IndexOf(" "+word+" ",i+word.Length)

but i think exists more faster ways to make it

Daxak
  • 17
  • 4
  • 1
    [`String.IndexOfAny`](https://learn.microsoft.com/en-us/dotnet/api/system.string.indexofany) maybe? – Uwe Keim Jul 24 '21 at 18:19
  • 3
    I smell an [XY problem](https://xyproblem.info/) here. Q: What are you *REALLY* trying to accomplish? What do you want to do once you've found all the delimiters in your string? Is this just a simple [parsing](https://stackoverflow.com/q/858756/421195) problem? You might want to consider using [String.Split()](https://learn.microsoft.com/en-us/dotnet/csharp/how-to/parse-strings-using-split), or a [regex](https://learn.microsoft.com/en-us/dotnet/standard/base-types/regular-expressions). – paulsm4 Jul 24 '21 at 18:21
  • Side note: the only thing you can achieve by reposting the same downvoted question again and again is to get question ban on the account. At very least you should read comments to previous versions of the same post and answer in this one. – Alexei Levenkov Jul 24 '21 at 18:37

1 Answers1

1

You can search for words using regex without having to specify all possible separators.

string input = "This, is? a test-word!\r\nanother line.";
var matches = Regex.Matches(input, @"\w+");
foreach (Match m in matches) {
    Console.WriteLine($"\"{m.Value}\" at {m.Index}, length {m.Length}");
}

prints:

"This" at 0, length 4
"is" at 6, length 2
"a" at 10, length 1
"test" at 12, length 4
"word" at 17, length 4
"another" at 24, length 7
"line" at 32, length 4

The expression \w+ specifies a sequence of one or more word characters. This includes letters, digits and the underscore. See Word Character: \w for a detailed description of \w.

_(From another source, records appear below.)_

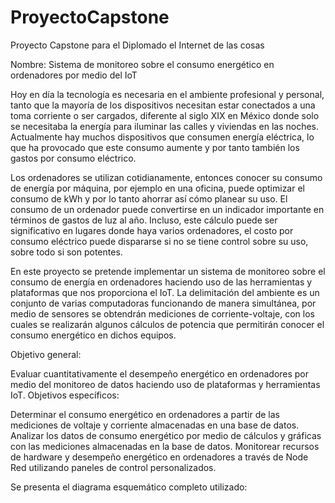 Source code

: # ProyectoCapstone
Proyecto Capstone para el Diplomado el Internet de las cosas

Nombre: Sistema de monitoreo sobre el consumo energético en ordenadores por medio del IoT

Hoy en día la tecnología es necesaria en el ambiente profesional y personal, tanto que la mayoría de los dispositivos necesitan estar conectados a una toma corriente o ser cargados, diferente al siglo  XIX en México donde solo se necesitaba la energía para iluminar las calles y viviendas en las noches. Actualmente hay muchos dispositivos que consumen energía eléctrica, lo que ha provocado que este consumo aumente y por tanto también los gastos por consumo eléctrico. 

Los ordenadores se utilizan cotidianamente, entonces conocer su consumo de energía por máquina, por ejemplo en una oficina, puede optimizar el consumo de kWh y por lo tanto ahorrar así cómo planear su uso. El consumo de un ordenador puede convertirse en un indicador importante en términos de gastos de luz al año. Incluso, este cálculo puede ser significativo en lugares donde haya varios ordenadores, el costo por consumo eléctrico puede dispararse si no se tiene control sobre su uso, sobre todo si son potentes. 

En este proyecto se pretende implementar un sistema de monitoreo sobre el consumo de energía en ordenadores haciendo uso de las herramientas y plataformas que nos proporciona el IoT.  La delimitación del ambiente es un conjunto de varias computadoras funcionando de manera simultánea, por medio de sensores se obtendrán mediciones de corriente-voltaje, con los cuales se realizarán algunos cálculos de potencia que permitirán  conocer el consumo energético en dichos equipos. 

Objetivo general:

Evaluar cuantitativamente el desempeño energético en ordenadores por medio del monitoreo de datos haciendo uso de plataformas y herramientas IoT.
Objetivos específicos: 


Determinar el consumo energético en ordenadores a partir de las mediciones de voltaje y corriente almacenadas en una base de datos. 
Analizar los datos de consumo energético por medio de cálculos y gráficas con las mediciones almacenadas en la base de datos. 
Monitorear recursos de hardware y desempeño energético en ordenadores a través de Node Red utilizando paneles de control personalizados.

Se presenta el diagrama esquemático completo utilizado:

You can replace all (possibly multiple) separators by spaces like this:

char[] separators = new char[] { ' ', '.', ',', '!', '?', ':', '-', '\r', '\n' };
var words = input.Split(separators, StringSplitOptions.RemoveEmptyEntries);
string result = String.Join(" ", words);
Console.WriteLine(result);

prints

This is a test word another line

The StringSplitOptions.RemoveEmptyEntries parameter ensures that sequences of multiple separators are treated like one separator.

Olivier Jacot-Descombes
  • 104,806
  • 13
  • 138
  • 188